The rate of inflation in the UK unexpectedly fell to a two-and-a-half-year low last month as declining oil prices started to filter through to the petrol pumps, according to official figures here Tuesday.
The Consumer Price Index (CPI) rate of inflation dropped to 2.8% in May, from 3% in April, the Office for National Statistics (ONS) said, the lowest level since November 2009. Analysts expected the rate to remain unchanged.
The decline was driven by a sharp drop in petrol pump prices, as the average petrol price fell by 4.5p per litre between April and May to stand at 137.1 pence.
Last year, the average petrol price rose 2 pence to 136.3 pence.
Inflation has fallen from 5.2% last September due to the waning impact of the VAT hike at the start of 2011 and falling energy, food and commodity prices, easing pressure on squeezed household incomes.
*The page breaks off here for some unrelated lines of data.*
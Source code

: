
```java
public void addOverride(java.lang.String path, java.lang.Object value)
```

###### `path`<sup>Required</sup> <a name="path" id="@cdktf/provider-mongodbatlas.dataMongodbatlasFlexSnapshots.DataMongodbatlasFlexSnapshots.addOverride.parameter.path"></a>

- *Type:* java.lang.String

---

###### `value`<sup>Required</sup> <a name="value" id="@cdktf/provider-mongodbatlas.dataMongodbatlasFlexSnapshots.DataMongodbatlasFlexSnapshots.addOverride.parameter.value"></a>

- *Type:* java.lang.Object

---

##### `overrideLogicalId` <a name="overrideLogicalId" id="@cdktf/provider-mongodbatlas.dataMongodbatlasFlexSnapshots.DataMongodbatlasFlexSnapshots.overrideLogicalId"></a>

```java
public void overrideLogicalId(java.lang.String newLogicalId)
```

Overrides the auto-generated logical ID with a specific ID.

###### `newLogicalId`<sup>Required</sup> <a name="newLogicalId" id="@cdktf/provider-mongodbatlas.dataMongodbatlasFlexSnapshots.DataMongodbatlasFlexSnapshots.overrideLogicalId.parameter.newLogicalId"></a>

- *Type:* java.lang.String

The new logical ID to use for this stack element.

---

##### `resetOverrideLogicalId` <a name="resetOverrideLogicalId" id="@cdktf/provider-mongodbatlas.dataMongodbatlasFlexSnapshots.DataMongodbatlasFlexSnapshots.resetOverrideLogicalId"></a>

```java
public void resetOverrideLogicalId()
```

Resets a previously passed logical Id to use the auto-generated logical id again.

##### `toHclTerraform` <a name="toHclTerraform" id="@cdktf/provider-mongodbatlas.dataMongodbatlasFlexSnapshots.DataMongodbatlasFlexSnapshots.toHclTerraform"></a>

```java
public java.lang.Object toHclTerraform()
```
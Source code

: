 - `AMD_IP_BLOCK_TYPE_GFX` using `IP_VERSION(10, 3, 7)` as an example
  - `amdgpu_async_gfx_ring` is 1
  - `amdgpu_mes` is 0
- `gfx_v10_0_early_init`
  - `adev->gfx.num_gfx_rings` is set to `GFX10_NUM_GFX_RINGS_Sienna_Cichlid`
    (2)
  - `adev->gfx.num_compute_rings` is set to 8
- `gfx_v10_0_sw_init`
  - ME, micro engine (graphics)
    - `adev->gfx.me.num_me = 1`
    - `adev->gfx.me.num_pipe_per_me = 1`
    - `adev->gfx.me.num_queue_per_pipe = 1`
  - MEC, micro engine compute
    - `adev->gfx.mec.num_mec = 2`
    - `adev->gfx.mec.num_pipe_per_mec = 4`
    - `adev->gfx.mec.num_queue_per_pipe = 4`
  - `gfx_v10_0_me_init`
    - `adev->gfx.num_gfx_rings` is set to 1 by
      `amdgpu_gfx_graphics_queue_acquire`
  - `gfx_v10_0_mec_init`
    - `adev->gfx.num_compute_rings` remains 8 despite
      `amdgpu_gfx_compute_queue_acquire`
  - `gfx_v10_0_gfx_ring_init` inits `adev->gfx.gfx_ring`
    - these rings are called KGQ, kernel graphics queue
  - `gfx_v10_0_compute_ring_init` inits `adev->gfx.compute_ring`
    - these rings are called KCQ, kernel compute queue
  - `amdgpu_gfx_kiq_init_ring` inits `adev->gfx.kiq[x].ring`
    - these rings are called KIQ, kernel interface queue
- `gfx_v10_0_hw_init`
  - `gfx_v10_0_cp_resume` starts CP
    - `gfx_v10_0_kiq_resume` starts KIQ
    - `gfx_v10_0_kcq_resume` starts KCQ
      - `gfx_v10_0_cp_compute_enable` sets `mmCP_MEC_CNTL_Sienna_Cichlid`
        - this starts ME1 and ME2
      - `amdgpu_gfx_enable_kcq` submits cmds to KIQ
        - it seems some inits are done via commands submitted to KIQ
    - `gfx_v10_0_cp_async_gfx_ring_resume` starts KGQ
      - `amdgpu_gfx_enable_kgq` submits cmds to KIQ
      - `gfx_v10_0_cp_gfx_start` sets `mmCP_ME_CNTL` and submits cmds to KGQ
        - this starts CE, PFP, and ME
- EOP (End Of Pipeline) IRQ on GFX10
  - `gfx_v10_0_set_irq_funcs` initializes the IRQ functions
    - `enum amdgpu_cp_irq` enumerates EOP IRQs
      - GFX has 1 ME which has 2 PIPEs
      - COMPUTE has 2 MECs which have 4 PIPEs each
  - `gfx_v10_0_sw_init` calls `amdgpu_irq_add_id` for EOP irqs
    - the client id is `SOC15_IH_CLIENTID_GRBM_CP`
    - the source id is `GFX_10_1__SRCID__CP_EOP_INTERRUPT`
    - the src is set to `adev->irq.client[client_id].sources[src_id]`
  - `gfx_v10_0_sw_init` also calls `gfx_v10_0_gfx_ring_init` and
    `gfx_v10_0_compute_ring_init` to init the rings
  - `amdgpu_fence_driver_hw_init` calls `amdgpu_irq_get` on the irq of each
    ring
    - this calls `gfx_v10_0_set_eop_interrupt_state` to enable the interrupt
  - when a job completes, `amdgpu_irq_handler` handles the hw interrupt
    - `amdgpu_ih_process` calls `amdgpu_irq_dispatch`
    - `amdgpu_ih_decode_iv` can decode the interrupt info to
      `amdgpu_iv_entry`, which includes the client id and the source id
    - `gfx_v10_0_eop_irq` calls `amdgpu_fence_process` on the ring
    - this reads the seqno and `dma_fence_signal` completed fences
Despite today's fall, inflation has still not pulled back as quickly as the Bank of England initially expected, after fears over increasing tensions between the West and Iran pushed oil prices higher in March, the analysts pointed out.
But the cost of crude oil has fallen since then and May's inflation figures show that this is starting to benefit consumers. Average diesel prices also decreased, dropping 4.4p to 143.3p between April and May, compared with a 0.7p rise last year to 141.5p.
The fall in inflation in May is likely to bolster the case for the Bank to pump more emergency cash into the economy through its quantitative easing programme, as the eurozone crisis escalates and threatens to destabilise the UK economy.
Britain's economy entered a technical recession in the first quarter of the year as gross domestic product declined 0.2%, following a 0.3% drop in the final quarter of 2011.
Last month, inflation moved to within 1% of the Government's 2% target, meaning Bank Governor Sir Mervyn King did not have to send a letter of explanation to the Chancellor, Finance secretary George Osborne.
A Treasury spokesman said: "Inflation is out of Open Letter territory for the second month in a row, which is good news and is providing some welcome relief for family budgets." In further evidence that the weak economic climate is forcing retailers to cut prices to draw in customers, food and drink prices rose by just 0.3%, compared with a much steeper 1.3% rise last year.